The information giant announced a new policy that will compensate its gay and lesbian employees for the federal taxes they must pay on when they take advantage of domestic partner health benefits. The perk, however, hasn’t been extended to unmarried heterosexual couples on the payroll, though, for obvious reasons, because heterosexuals “have the option of avoiding the tax by getting married.”
Focus cried foul to FoxNews saying: “If Google wants to be truly fair to its employees, it should consider extra compensation to married heterosexuals who are bitten every April 15 by the marriage-penalty tax,” spokesman Gary Schneeberger told FoxNews.com. “How is offering more money to only one group to offset a perceived inequity not a form of discrimination against those groups not fortunate enough to receive such bonuses?”
Fox legal analyst Lisa Wiehl said the law could be challenged on grounds of ‘reverse discrimination’: “because of the equal pay for equal work statute which says that if I’m doing the same job as the person next to me that my marital status or sexual orientation shouldn’t be taken into consideration.
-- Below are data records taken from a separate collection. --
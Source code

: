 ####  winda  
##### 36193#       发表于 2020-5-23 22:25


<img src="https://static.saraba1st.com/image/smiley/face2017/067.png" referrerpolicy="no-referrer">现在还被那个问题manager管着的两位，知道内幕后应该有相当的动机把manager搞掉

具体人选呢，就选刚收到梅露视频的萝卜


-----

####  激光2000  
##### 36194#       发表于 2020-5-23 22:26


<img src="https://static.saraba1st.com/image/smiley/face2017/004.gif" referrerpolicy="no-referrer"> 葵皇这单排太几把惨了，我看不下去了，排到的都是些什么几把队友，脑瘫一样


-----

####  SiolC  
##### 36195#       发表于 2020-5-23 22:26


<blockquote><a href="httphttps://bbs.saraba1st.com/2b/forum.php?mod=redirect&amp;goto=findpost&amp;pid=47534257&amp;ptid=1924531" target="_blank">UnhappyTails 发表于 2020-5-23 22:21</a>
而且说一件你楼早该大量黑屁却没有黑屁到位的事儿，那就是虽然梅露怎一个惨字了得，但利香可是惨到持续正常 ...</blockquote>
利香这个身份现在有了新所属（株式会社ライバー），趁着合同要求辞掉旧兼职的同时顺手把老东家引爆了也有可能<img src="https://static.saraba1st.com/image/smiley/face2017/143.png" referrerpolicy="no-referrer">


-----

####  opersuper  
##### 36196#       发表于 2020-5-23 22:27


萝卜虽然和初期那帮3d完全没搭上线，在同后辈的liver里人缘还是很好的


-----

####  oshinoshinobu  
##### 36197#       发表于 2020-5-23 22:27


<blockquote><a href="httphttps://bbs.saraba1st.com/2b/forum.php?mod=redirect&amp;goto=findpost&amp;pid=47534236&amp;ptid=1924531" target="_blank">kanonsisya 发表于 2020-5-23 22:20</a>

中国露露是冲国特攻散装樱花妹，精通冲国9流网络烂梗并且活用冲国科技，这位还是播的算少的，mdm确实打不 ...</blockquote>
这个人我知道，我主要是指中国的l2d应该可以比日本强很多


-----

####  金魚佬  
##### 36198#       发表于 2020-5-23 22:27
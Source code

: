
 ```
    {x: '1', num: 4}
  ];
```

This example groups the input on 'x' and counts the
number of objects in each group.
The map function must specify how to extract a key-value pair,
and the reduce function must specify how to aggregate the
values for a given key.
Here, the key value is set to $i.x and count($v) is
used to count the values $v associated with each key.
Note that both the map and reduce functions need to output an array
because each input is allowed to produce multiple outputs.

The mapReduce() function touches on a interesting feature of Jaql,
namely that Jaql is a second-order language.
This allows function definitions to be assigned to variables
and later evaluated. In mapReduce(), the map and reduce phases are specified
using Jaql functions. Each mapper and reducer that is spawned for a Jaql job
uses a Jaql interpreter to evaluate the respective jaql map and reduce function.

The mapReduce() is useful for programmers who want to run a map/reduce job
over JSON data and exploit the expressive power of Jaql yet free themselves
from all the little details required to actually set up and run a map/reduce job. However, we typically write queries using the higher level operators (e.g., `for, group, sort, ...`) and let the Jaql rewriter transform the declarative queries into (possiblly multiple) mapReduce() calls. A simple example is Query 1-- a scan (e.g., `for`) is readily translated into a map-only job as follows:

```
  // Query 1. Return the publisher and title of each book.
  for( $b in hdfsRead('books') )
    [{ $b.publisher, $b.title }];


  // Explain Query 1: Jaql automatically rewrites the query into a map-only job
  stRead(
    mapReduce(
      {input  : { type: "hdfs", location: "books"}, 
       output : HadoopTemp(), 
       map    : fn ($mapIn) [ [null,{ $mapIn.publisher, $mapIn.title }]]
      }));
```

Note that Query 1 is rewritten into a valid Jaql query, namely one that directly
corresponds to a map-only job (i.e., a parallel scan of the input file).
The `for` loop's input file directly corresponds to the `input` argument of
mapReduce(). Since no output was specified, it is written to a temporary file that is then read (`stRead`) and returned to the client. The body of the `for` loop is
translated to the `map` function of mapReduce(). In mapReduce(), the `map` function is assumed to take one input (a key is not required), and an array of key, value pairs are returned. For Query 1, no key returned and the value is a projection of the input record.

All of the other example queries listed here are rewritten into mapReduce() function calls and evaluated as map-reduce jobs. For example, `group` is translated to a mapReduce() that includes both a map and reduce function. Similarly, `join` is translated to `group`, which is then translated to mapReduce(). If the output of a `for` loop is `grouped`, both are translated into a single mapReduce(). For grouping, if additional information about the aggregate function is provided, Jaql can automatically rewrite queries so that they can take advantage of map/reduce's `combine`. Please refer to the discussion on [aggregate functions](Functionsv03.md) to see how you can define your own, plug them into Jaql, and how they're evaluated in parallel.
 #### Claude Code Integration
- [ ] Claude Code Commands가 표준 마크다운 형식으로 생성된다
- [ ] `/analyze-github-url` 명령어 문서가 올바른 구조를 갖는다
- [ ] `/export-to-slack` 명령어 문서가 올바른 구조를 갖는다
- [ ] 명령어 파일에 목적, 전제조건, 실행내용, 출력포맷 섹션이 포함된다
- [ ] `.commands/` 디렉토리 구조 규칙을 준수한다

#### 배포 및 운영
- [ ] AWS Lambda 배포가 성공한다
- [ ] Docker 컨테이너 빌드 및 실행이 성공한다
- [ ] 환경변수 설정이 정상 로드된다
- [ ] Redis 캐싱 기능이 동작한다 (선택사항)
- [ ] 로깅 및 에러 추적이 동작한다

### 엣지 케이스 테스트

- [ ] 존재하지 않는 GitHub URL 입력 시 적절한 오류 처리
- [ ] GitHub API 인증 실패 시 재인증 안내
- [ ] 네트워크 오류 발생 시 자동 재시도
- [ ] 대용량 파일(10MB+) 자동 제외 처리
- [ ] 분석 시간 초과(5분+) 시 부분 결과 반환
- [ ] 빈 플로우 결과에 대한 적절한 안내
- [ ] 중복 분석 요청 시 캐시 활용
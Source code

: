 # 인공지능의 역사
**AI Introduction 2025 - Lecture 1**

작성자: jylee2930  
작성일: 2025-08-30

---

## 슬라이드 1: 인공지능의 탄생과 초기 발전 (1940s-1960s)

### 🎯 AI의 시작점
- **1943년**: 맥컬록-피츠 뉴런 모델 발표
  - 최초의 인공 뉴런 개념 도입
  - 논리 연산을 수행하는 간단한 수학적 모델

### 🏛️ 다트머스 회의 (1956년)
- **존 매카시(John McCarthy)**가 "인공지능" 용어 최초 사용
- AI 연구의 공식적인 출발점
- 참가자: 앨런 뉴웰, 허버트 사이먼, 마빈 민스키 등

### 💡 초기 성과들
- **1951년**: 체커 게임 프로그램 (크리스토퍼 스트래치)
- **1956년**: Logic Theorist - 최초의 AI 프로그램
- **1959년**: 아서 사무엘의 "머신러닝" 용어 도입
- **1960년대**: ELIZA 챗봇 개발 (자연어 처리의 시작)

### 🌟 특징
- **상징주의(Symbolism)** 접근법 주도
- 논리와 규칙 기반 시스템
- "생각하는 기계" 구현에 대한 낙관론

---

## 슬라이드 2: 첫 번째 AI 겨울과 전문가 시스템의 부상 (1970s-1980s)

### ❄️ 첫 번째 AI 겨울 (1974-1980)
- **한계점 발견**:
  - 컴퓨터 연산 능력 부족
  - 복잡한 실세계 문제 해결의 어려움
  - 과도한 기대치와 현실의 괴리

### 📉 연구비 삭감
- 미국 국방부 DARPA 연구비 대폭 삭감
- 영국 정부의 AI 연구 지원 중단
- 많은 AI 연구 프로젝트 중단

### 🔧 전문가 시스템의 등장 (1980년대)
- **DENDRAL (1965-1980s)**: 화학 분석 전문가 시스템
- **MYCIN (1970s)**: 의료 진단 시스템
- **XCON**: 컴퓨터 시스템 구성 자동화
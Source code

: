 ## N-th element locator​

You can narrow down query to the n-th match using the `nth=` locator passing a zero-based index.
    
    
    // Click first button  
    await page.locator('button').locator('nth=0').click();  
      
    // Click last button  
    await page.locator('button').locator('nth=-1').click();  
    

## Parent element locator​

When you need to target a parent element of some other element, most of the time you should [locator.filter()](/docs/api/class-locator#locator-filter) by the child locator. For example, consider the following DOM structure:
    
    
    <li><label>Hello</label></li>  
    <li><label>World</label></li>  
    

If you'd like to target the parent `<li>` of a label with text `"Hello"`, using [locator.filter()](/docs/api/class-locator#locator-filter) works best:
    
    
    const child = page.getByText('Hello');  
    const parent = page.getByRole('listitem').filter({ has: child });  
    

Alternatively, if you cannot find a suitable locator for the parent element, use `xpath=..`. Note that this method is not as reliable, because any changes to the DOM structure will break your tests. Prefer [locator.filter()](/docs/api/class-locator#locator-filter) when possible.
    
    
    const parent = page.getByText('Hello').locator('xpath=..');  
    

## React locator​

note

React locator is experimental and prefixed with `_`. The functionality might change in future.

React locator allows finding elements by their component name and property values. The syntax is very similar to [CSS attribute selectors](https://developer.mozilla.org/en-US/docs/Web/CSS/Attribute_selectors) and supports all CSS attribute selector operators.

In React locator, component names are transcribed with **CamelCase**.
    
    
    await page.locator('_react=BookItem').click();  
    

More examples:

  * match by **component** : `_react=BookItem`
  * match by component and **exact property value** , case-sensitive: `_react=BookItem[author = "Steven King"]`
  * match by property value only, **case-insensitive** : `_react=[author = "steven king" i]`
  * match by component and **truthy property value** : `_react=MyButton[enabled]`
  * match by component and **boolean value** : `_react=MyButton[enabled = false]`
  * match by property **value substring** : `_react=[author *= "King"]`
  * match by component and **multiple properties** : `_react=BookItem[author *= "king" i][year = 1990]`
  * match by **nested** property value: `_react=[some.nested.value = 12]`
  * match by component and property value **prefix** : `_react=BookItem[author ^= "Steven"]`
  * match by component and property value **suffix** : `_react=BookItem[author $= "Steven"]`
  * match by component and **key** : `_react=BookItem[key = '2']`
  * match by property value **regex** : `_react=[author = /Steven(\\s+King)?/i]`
It’s my work performance that should be taken into consideration.”
Readers commenting on the Fox site are vowing to boycott Google in favor of Bing, Microsoft’s latest venture into the search engine business.
They might want to rethink that move, too, since Microsoft was one of the first companies to include sexual orientation in its non-discrimination policies and actually offers “partial coverage for transgender surgery (effective in 2006) to its existing coverage of other transgender-specific health benefits.”
In the words of Homer Simpson, “D’oh!”
Two thoughts come to mind while reading this:
1. Good on Google for doing something Congress should have done when they passed health care reform. Removing the unfair taxation of domestic partner benefits was in the original legislation but was stripped out in the Senate version. (They also announced in the same blog post that they would begin offering family and medical leave to its gay and lesbian employees.)
2. I thought conservative groups like Focus on the Family were champions of business and the free market. If a company wants to give an extra perk one group of its employees so it can attract and retain qualified talent, then what business is it of yours? Or, do you only champion the freedom of businesses to do as they please only when it benefits the people you like?